Quem não comunica...

"Ao deus kom unik assão

Carlos Drummond de Andrade*

Eis-me prostado a vossos peses

que sendo tantos todo plural é pouco.

Deglutindo gratamente vossas fezes

vai se tornando são quem era louco.

Nem precisa cabeça pois a boca

nasce diretamente do pescoço

e em vosso esplendor de auriquilate

faz sol o que era osso.

Genuncircunflexado vos adouro

Vos amouro, a vós sonouro

Deus da buzina & da morfina

que me esvazias enchendo-me de flato

e flauta e fanoipéia e fone e feno.

Vossa pá lavra o chão de minha carne

E planta beterrabos balouçantes

de intenso carneiral belibalentes

em que disperso espremo e desexprimo

o que em mim aspirava a ser eumano

Salva, deus compacto

cinturão da Terra

calça circular

unissex, rex

do lugarfalar

comum.

Salve,meio-fim

De finrinfinfim

Plurimelodia

Distriburrida no planeta.

Nossa goela sempre sempre sempre escãocarada

engole elefantes

engole catástrofes

tão naturalmente como se.

E PEDE MAIS.

A carne pisoteada de cavalos reclama

pisaduras mais.

A vontade sem vontade encrespa-se exige

contravontades mais.

E se consome no consumo.

Senhor dos lares

e lupanares

Senhor dos projetos

e do pré-alfabeto

Senhor do ópio

E do cor-no-copo

Senhor!

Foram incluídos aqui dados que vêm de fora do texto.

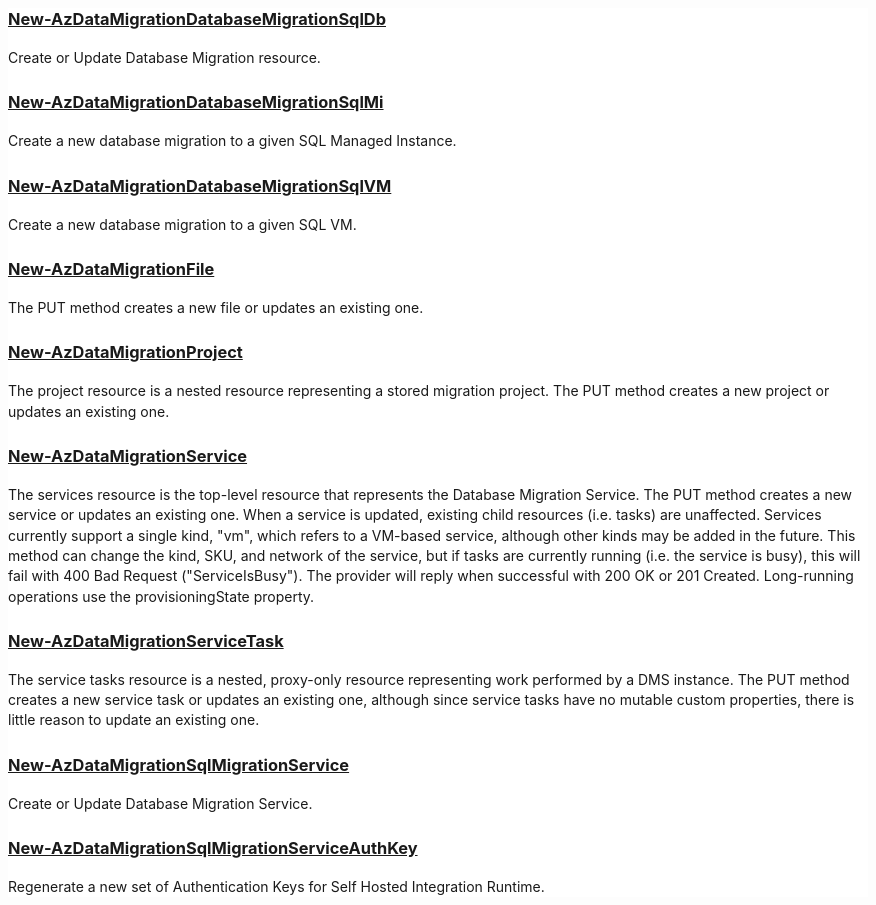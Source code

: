 ### [New-AzDataMigrationDatabaseMigrationSqlDb](New-AzDataMigrationDatabaseMigrationSqlDb.md)
Create or Update Database Migration resource.

### [New-AzDataMigrationDatabaseMigrationSqlMi](New-AzDataMigrationDatabaseMigrationSqlMi.md)
Create a new database migration to a given SQL Managed Instance.

### [New-AzDataMigrationDatabaseMigrationSqlVM](New-AzDataMigrationDatabaseMigrationSqlVM.md)
Create a new database migration to a given SQL VM.

### [New-AzDataMigrationFile](New-AzDataMigrationFile.md)
The PUT method creates a new file or updates an existing one.

### [New-AzDataMigrationProject](New-AzDataMigrationProject.md)
The project resource is a nested resource representing a stored migration project.
The PUT method creates a new project or updates an existing one.

### [New-AzDataMigrationService](New-AzDataMigrationService.md)
The services resource is the top-level resource that represents the Database Migration Service.
The PUT method creates a new service or updates an existing one.
When a service is updated, existing child resources (i.e.
tasks) are unaffected.
Services currently support a single kind, \"vm\", which refers to a VM-based service, although other kinds may be added in the future.
This method can change the kind, SKU, and network of the service, but if tasks are currently running (i.e.
the service is busy), this will fail with 400 Bad Request (\"ServiceIsBusy\").
The provider will reply when successful with 200 OK or 201 Created.
Long-running operations use the provisioningState property.

### [New-AzDataMigrationServiceTask](New-AzDataMigrationServiceTask.md)
The service tasks resource is a nested, proxy-only resource representing work performed by a DMS instance.
The PUT method creates a new service task or updates an existing one, although since service tasks have no mutable custom properties, there is little reason to update an existing one.

### [New-AzDataMigrationSqlMigrationService](New-AzDataMigrationSqlMigrationService.md)
Create or Update Database Migration Service.

### [New-AzDataMigrationSqlMigrationServiceAuthKey](New-AzDataMigrationSqlMigrationServiceAuthKey.md)
Regenerate a new set of Authentication Keys for Self Hosted Integration Runtime.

Senhor!

De nosso poema fazei uma dor

que nos irmane, Manaus e Birmânia

pavão e Pavone

pavio e povo

pangaré e Pan

e Ré Dó Mi Fá Sol-

apante salmoura

n'alma, cação podrido.

Tão naturalmente como se

Como ni

ou niente.

Se estou doente, devo estar doentes.

Se estou sozinho devo estar desertos.

Se estou alegre deve estar ruidosos.

Se estou morrendo, devo estar morrendos?

Cumpro. Sou

geral.

É pouco?

Multi

versal.

É nada?

Sou

al.

Dorme na tumba a cultura oral.

Era uma vez a cultura visual.

Quando que vem a cultural anal

na recompensa aldeia tribal?

O meio é a mensagem

O meio é a massagem

O meio é a mixagem

O meio é a micagem

A mensagem é o meio

de chegar ao Meio.

O Meio é o ser

Em lugar dos seres, isento de lugar,

Dispensando meios

de fluorescer.

Salve, Meio. Salve, Melo.

A massa vos saúda

em forma de passa.

Não quero calar junto do amigo.

Não quero dormir abraçado

ao velho amor.

Não quero ler a seu lado.

Não quero falar

a minha palavra

a nossa palavra.

Não quero assoviar

a canção parceria

de passarinho/aragem.

Quero komunikar

em código

descodificar

recodificar

eletronicamente.

Se komuniko

que amorico

me centimultiplico

scotch no bico

paparico

rio rico

salpico

de prazer meu penico

em vosso honor, ó Deus komunikão.

Farto de komunikar

Na pequenina taba

subo ao céu em foguete

até a prima solidão

levando o som

a cor, o pavilhão da komunikânsia

interplanetária interpatetal.

Convoco os astros

para o coquetel

os mundos esparsos

para a convenção

a inocência das galáxias

para a notícia

a nivola

o show de bala

o sexpudim

o blabladum.

E quando não restar

O mínimo ponto

a ser detectado

a ser invadido

a ser consumido

e todos os seres

se atomizarem na supermensagem

do supervácuo

e todas as coisas

se apagarem no circuito global

e o Meio

deixar de ser Fim e chegar ao fim,

Senhor! Senhor!

Quem vos salvará

de vossa própria, de vossa terríbil

estremendona

inkomunikhassão?"

__________

* Poema "Ao deus kom unik assão" é do itabirano mineiro e do mineiro do mundo Carlos Drummond de Andrade (1902-1987). Referência: ANDRADE, C. D. de. 'Impurezas do branco' -'Ao deus kom unik assão'. In: 'Poesia completa' (1978). Rio de Janeiro: Ed. GMT, 2002, p. 705-708.